Wecome to the 1000 Posts Club!  :)



--- End quote ---

Thanks everyone  :D I can hardly believe it!   I would have never made it if I hadn't got caught up posting handsome men with Sheriff Roland  ;).. I can honestly say I owe this honor to LOTS of half naked men  ::)  Thank goodness my fiance and long time partner Bob finds my new "hobby" amusing and kinda sexy. :D

Kelda:
Congrats Dot!!!

MaineWriter:
Congrats to Dot, and early congrats to RouxB and Kelda!
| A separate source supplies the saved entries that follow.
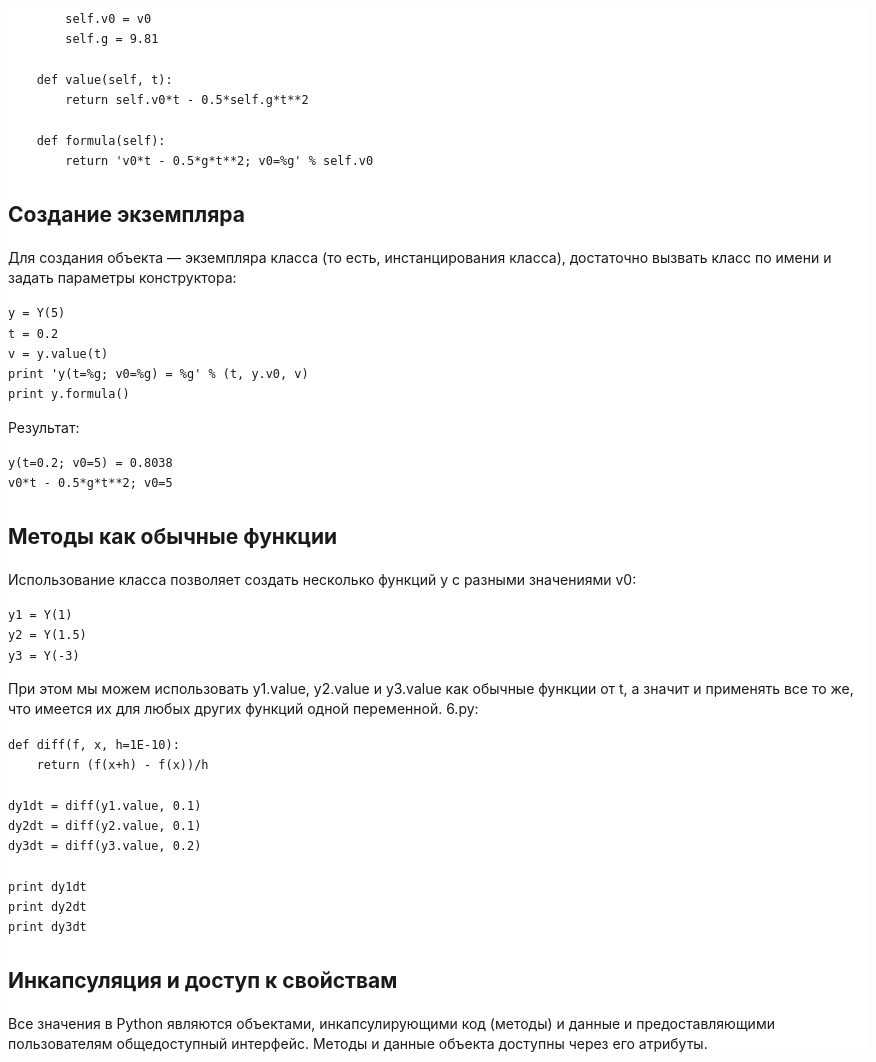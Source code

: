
 ```
        self.v0 = v0
        self.g = 9.81

    def value(self, t):
        return self.v0*t - 0.5*self.g*t**2

    def formula(self):
        return 'v0*t - 0.5*g*t**2; v0=%g' % self.v0
```

## Создание экземпляра

Для создания объекта — экземпляра класса (то есть, инстанцирования класса), достаточно вызвать класс по имени и задать параметры конструктора:

```
y = Y(5)
t = 0.2
v = y.value(t)
print 'y(t=%g; v0=%g) = %g' % (t, y.v0, v)
print y.formula()
```
Результат:

```
y(t=0.2; v0=5) = 0.8038
v0*t - 0.5*g*t**2; v0=5
```

## Методы как обычные функции
Использование класса позволяет создать несколько функций y с разными значениями v0:
```
y1 = Y(1)
y2 = Y(1.5)
y3 = Y(-3)
```
При этом мы можем использовать y1.value, y2.value и y3.value как обычные функции от t, а значит и применять все то же, что имеется их для любых других функций одной переменной. 6.py:
```
def diff(f, x, h=1E-10):
    return (f(x+h) - f(x))/h

dy1dt = diff(y1.value, 0.1)
dy2dt = diff(y2.value, 0.1)
dy3dt = diff(y3.value, 0.2)

print dy1dt
print dy2dt
print dy3dt

```

## Инкапсуляция и доступ к свойствам
Все значения в Python являются объектами, инкапсулирующими код (методы) и данные и предоставляющими пользователям общедоступный интерфейс. Методы и данные объекта доступны через его атрибуты.
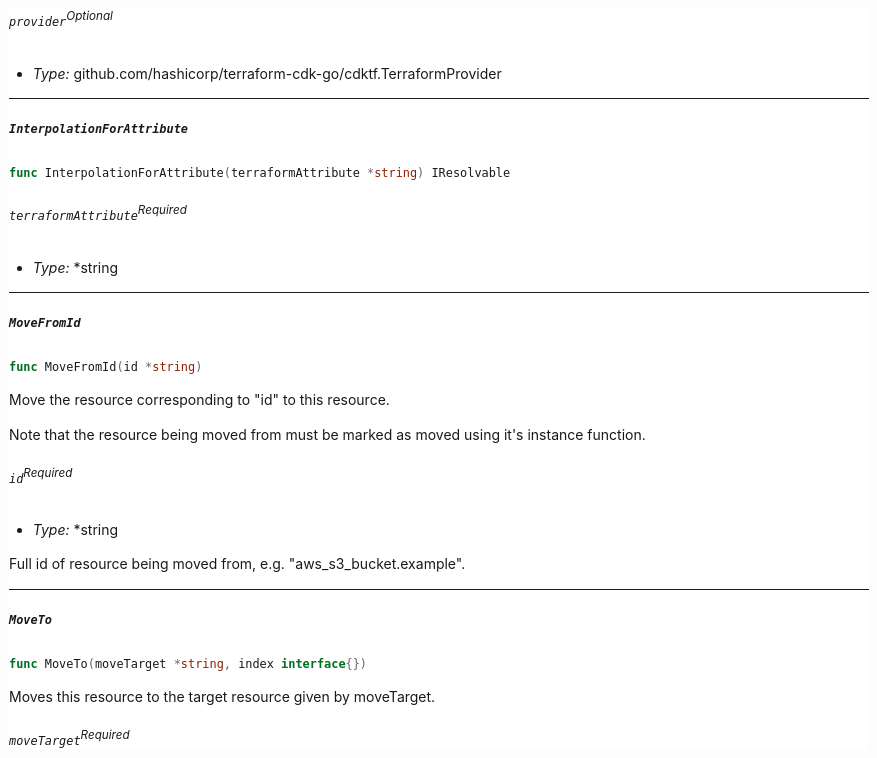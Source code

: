 ###### `provider`<sup>Optional</sup> <a name="provider" id="@cdktf/provider-okta.policyRuleProfileEnrollment.PolicyRuleProfileEnrollment.importFrom.parameter.provider"></a>

- *Type:* github.com/hashicorp/terraform-cdk-go/cdktf.TerraformProvider

---

##### `InterpolationForAttribute` <a name="InterpolationForAttribute" id="@cdktf/provider-okta.policyRuleProfileEnrollment.PolicyRuleProfileEnrollment.interpolationForAttribute"></a>

```go
func InterpolationForAttribute(terraformAttribute *string) IResolvable
```

###### `terraformAttribute`<sup>Required</sup> <a name="terraformAttribute" id="@cdktf/provider-okta.policyRuleProfileEnrollment.PolicyRuleProfileEnrollment.interpolationForAttribute.parameter.terraformAttribute"></a>

- *Type:* *string

---

##### `MoveFromId` <a name="MoveFromId" id="@cdktf/provider-okta.policyRuleProfileEnrollment.PolicyRuleProfileEnrollment.moveFromId"></a>

```go
func MoveFromId(id *string)
```

Move the resource corresponding to "id" to this resource.

Note that the resource being moved from must be marked as moved using it's instance function.

###### `id`<sup>Required</sup> <a name="id" id="@cdktf/provider-okta.policyRuleProfileEnrollment.PolicyRuleProfileEnrollment.moveFromId.parameter.id"></a>

- *Type:* *string

Full id of resource being moved from, e.g. "aws_s3_bucket.example".

---

##### `MoveTo` <a name="MoveTo" id="@cdktf/provider-okta.policyRuleProfileEnrollment.PolicyRuleProfileEnrollment.moveTo"></a>

```go
func MoveTo(moveTarget *string, index interface{})
```

Moves this resource to the target resource given by moveTarget.

###### `moveTarget`<sup>Required</sup> <a name="moveTarget" id="@cdktf/provider-okta.policyRuleProfileEnrollment.PolicyRuleProfileEnrollment.moveTo.parameter.moveTarget"></a>
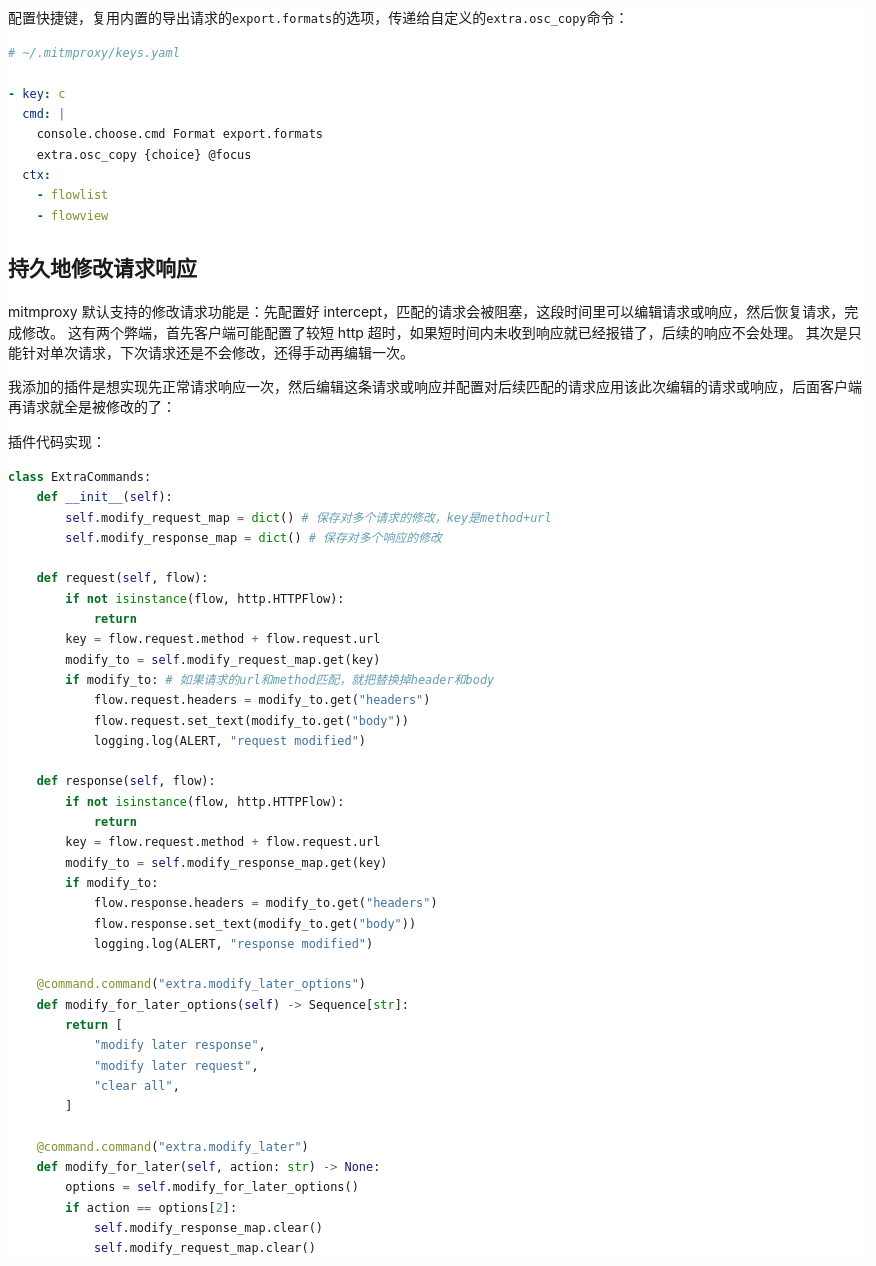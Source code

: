 配置快捷键，复用内置的导出请求的`export.formats`的选项，传递给自定义的`extra.osc_copy`命令：

```yaml
# ~/.mitmproxy/keys.yaml

- key: c
  cmd: |
    console.choose.cmd Format export.formats
    extra.osc_copy {choice} @focus
  ctx:
    - flowlist
    - flowview
```

## 持久地修改请求响应

mitmproxy 默认支持的修改请求功能是：先配置好 intercept，匹配的请求会被阻塞，这段时间里可以编辑请求或响应，然后恢复请求，完成修改。
这有两个弊端，首先客户端可能配置了较短 http 超时，如果短时间内未收到响应就已经报错了，后续的响应不会处理。
其次是只能针对单次请求，下次请求还是不会修改，还得手动再编辑一次。

我添加的插件是想实现先正常请求响应一次，然后编辑这条请求或响应并配置对后续匹配的请求应用该此次编辑的请求或响应，后面客户端再请求就全是被修改的了：

<Asciinema src="/asciinema/mitmproxy-modify.cast" startAt=5 />

插件代码实现：

```python
class ExtraCommands:
    def __init__(self):
        self.modify_request_map = dict() # 保存对多个请求的修改，key是method+url
        self.modify_response_map = dict() # 保存对多个响应的修改

    def request(self, flow):
        if not isinstance(flow, http.HTTPFlow):
            return
        key = flow.request.method + flow.request.url
        modify_to = self.modify_request_map.get(key)
        if modify_to: # 如果请求的url和method匹配，就把替换掉header和body
            flow.request.headers = modify_to.get("headers")
            flow.request.set_text(modify_to.get("body"))
            logging.log(ALERT, "request modified")

    def response(self, flow):
        if not isinstance(flow, http.HTTPFlow):
            return
        key = flow.request.method + flow.request.url
        modify_to = self.modify_response_map.get(key)
        if modify_to:
            flow.response.headers = modify_to.get("headers")
            flow.response.set_text(modify_to.get("body"))
            logging.log(ALERT, "response modified")

    @command.command("extra.modify_later_options")
    def modify_for_later_options(self) -> Sequence[str]:
        return [
            "modify later response",
            "modify later request",
            "clear all",
        ]

    @command.command("extra.modify_later")
    def modify_for_later(self, action: str) -> None:
        options = self.modify_for_later_options()
        if action == options[2]:
            self.modify_response_map.clear()
            self.modify_request_map.clear()
```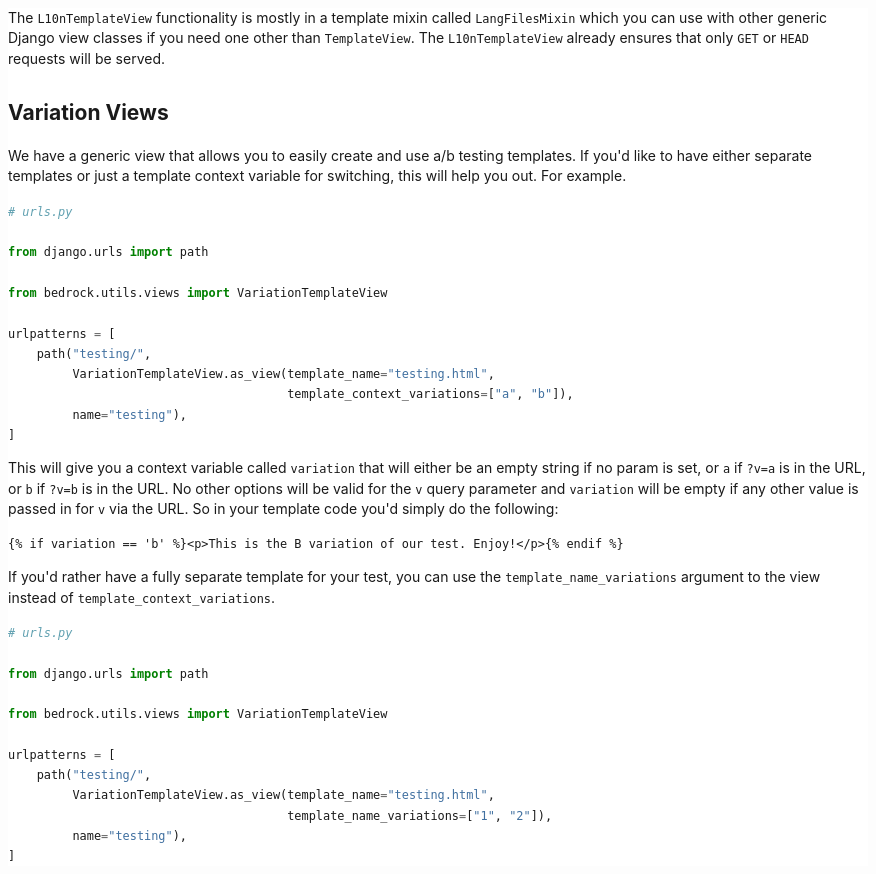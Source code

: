 The `L10nTemplateView` functionality is mostly in a template mixin
called `LangFilesMixin` which you can use with other generic Django view
classes if you need one other than `TemplateView`. The
`L10nTemplateView` already ensures that only `GET` or `HEAD` requests
will be served.

## Variation Views

We have a generic view that allows you to easily create and use a/b
testing templates. If you'd like to have either separate templates or
just a template context variable for switching, this will help you out.
For example.

``` python
# urls.py

from django.urls import path

from bedrock.utils.views import VariationTemplateView

urlpatterns = [
    path("testing/",
         VariationTemplateView.as_view(template_name="testing.html",
                                       template_context_variations=["a", "b"]),
         name="testing"),
]
```

This will give you a context variable called `variation` that will
either be an empty string if no param is set, or `a` if `?v=a` is in the
URL, or `b` if `?v=b` is in the URL. No other options will be valid for
the `v` query parameter and `variation` will be empty if any other value
is passed in for `v` via the URL. So in your template code you'd simply
do the following:

``` jinja
{% if variation == 'b' %}<p>This is the B variation of our test. Enjoy!</p>{% endif %}
```

If you'd rather have a fully separate template for your test, you can
use the `template_name_variations` argument to the view instead of
`template_context_variations`.

``` python
# urls.py

from django.urls import path

from bedrock.utils.views import VariationTemplateView

urlpatterns = [
    path("testing/",
         VariationTemplateView.as_view(template_name="testing.html",
                                       template_name_variations=["1", "2"]),
         name="testing"),
]
```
6 degrees this morning and dark (you can tell when I get up early!). Not sure what the weather holds today...

L

David:
Wednesdays Full 1000+ list !

  injest                    8,776   
  Lucise                   5,999   
  Garry_LH               4,526   
  MaineWriter           4,392   
  Front-Ranger          4,164   
  louisev                   3,406   
  Ellemeno                3,207   
  DavidinHartford       3,166   
  Pipedream              2,521   
  Fran                      2,489   
  latjoreme               2,368   
  David925               2,360   
  ednbarby               2,337   
  Jeff Wrangler         2,119    
  Toast                    1,990   
  Sheriff Roland         1,854   
  Meryl                     1,742   
  YaadPyar                1,731   
  Phillip                     1,655   
  Memento               1,577   
  wdj                       1,548   
  Bigheart                 1,465   
  Lynne                    1,454   
  jpwagoneer1964     1,400   
  moremojo               1,344   
  atz75                     1,294   
  southendmd           1,291   
  Daniel                     1,290   
  Katie77                   1,253   
  twistedude              1,251   
  Arad-3                     1,234   
  delalluvia                  1,217   
  littleguitar                1,207   
  wyomen                  1,156   
  DeeDee                   1,146   
  starboardlight            1,117   
  shakestheground       1,098   
  coffeecat33              1,096   
  wulfar360                 1,087   
  opinionista                1,067   
  Mikaela                     1,067   
  cmr107                    1,046   
  Ray                         1,042   
  dot-matrix                1,011   

David:
Brrrr!   21*F here in Hartford this AM.   :P


Here is something to read over breakfast...

Why, Why, Why


Why do we press harder on a remote control when we know the batteries are getting dead?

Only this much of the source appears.